Implementation of a checklist before colonoscopy: a quality improvement initiative

Omar Kherad*
1  Department of Internal Medicine, La Tour Hospital and University of Geneva, Geneva, Switzerland
2  Safety, Quality, Informatics and Leadership Program, Harvard Medical School, Boston, Massachusetts, United States
Sophie Restellini*
3  Division of Gastroenterology, McGill University, Montreal, Canada
4  Division of Gastroenterology, Geneva University Hospital and University of Geneva, Geneva, Switzerland
Charles Ménard
5  Department of Medicine, University of Sherbrooke, Sherbrooke, Canada
Myriam Martel
3  Division of Gastroenterology, McGill University, Montreal, Canada
Alan Barkun
3  Division of Gastroenterology, McGill University, Montreal, Canada
6  Department of Clinical Epidemiology, McGill University, Montreal, Canada
› Author Affiliations
Further Information

Publication History

submitted 01 June 2017

accepted after revision 14 September 2017

Publication Date:
13 December 2017 (eFirst)


Background and study aims Checklists can prevent errors and have a positive impact on patient morbidity and mortality in different surgical settings, and possibly also in gastrointestinal endoscopy. The aims of this study were to reinforce commitment in safety culture and better communication among team members in endoscopy, and to prove the feasibility of successful checklist adoption before colonoscopy.

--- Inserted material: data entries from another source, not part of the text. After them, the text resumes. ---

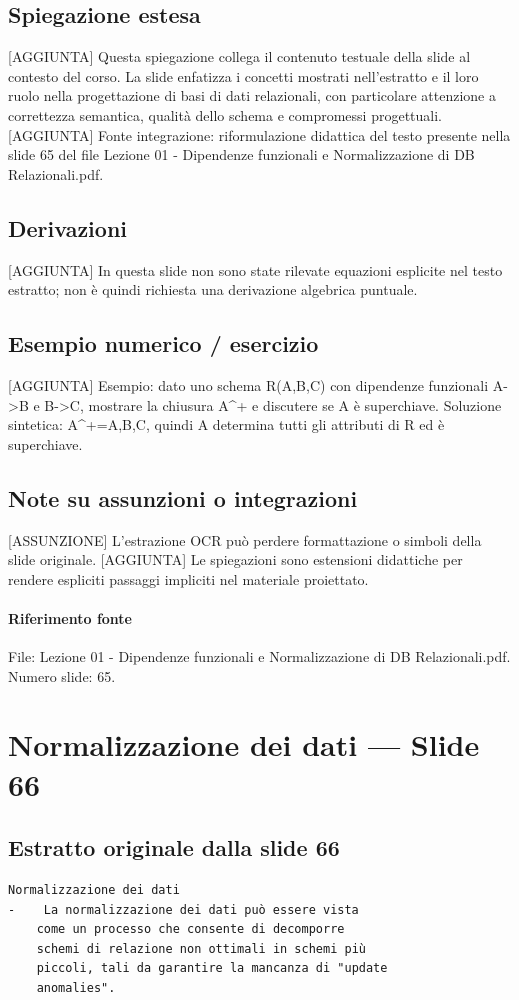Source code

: \documentclass[11pt]{article}
\begin{document}
\subsection*{Spiegazione estesa}
[AGGIUNTA] Questa spiegazione collega il contenuto testuale della slide al contesto del corso. La slide enfatizza i concetti mostrati nell'estratto e il loro ruolo nella progettazione di basi di dati relazionali, con particolare attenzione a correttezza semantica, qualità dello schema e compromessi progettuali.
[AGGIUNTA] Fonte integrazione: riformulazione didattica del testo presente nella slide 65 del file Lezione 01 - Dipendenze funzionali e Normalizzazione di DB Relazionali.pdf.
\subsection*{Derivazioni}
[AGGIUNTA] In questa slide non sono state rilevate equazioni esplicite nel testo estratto; non è quindi richiesta una derivazione algebrica puntuale.
\subsection*{Esempio numerico / esercizio}
[AGGIUNTA] Esempio: dato uno schema R(A,B,C) con dipendenze funzionali A->B e B->C, mostrare la chiusura A^+ e discutere se A è superchiave. Soluzione sintetica: A^+={A,B,C}, quindi A determina tutti gli attributi di R ed è superchiave.
\subsection*{Note su assunzioni o integrazioni}
[ASSUNZIONE] L'estrazione OCR può perdere formattazione o simboli della slide originale.
[AGGIUNTA] Le spiegazioni sono estensioni didattiche per rendere espliciti passaggi impliciti nel materiale proiettato.
\paragraph{Riferimento fonte} File: Lezione 01 - Dipendenze funzionali e Normalizzazione di DB Relazionali.pdf. Numero slide: 65.
\section{Normalizzazione dei dati --- Slide 66}
\subsection*{Estratto originale dalla slide 66}
\begin{lstlisting}
Normalizzazione dei dati
-    La normalizzazione dei dati può essere vista
    come un processo che consente di decomporre
    schemi di relazione non ottimali in schemi più
    piccoli, tali da garantire la mancanza di "update
    anomalies".
\end{lstlisting}
\end{document}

Patients and methods The study involved a pre – post quality improvement intervention involving all consecutive patients undergoing a colonoscopy at a single academic endoscopy unit. The first part of the study was a retrospective audit, carried out over a 3-month period (July to September 2016). A checklist developed through a formal validation process was implemented during the intervention period (October to December 2016). Primary outcomes were changes in patient and team satisfaction after the quality improvement intervention, using validated 5-point scale questionnaires. Secondary outcomes included successful procedure completion rates and safety outcomes.

Results During the baseline and comparative intervention period, 1317 and 1141 colonoscopies, respectively, were performed. Overall, checklists were fully completed by nurses and physicians for 791 patients (69.3 %). Mean overall patient satisfaction was high at baseline and did not differ following the quality improvement intervention (4.66 vs. 4.63; P  = 0.5). Perception of team communication and teamwork was improved after checklist implementation. Comparative analyses of per-procedure and safety outcomes did not differ between the pre- and post-checklist implementation.

Conclusion Adoption of an endoscopy checklist before colonoscopy is feasible, and significantly increases perception of team communication and teamwork. Additional studies are needed to assess the generalizability of these results to complex endoscopic procedures and to characterize any improvement in patient safety outcomes.

* These authors contributed equally to this work.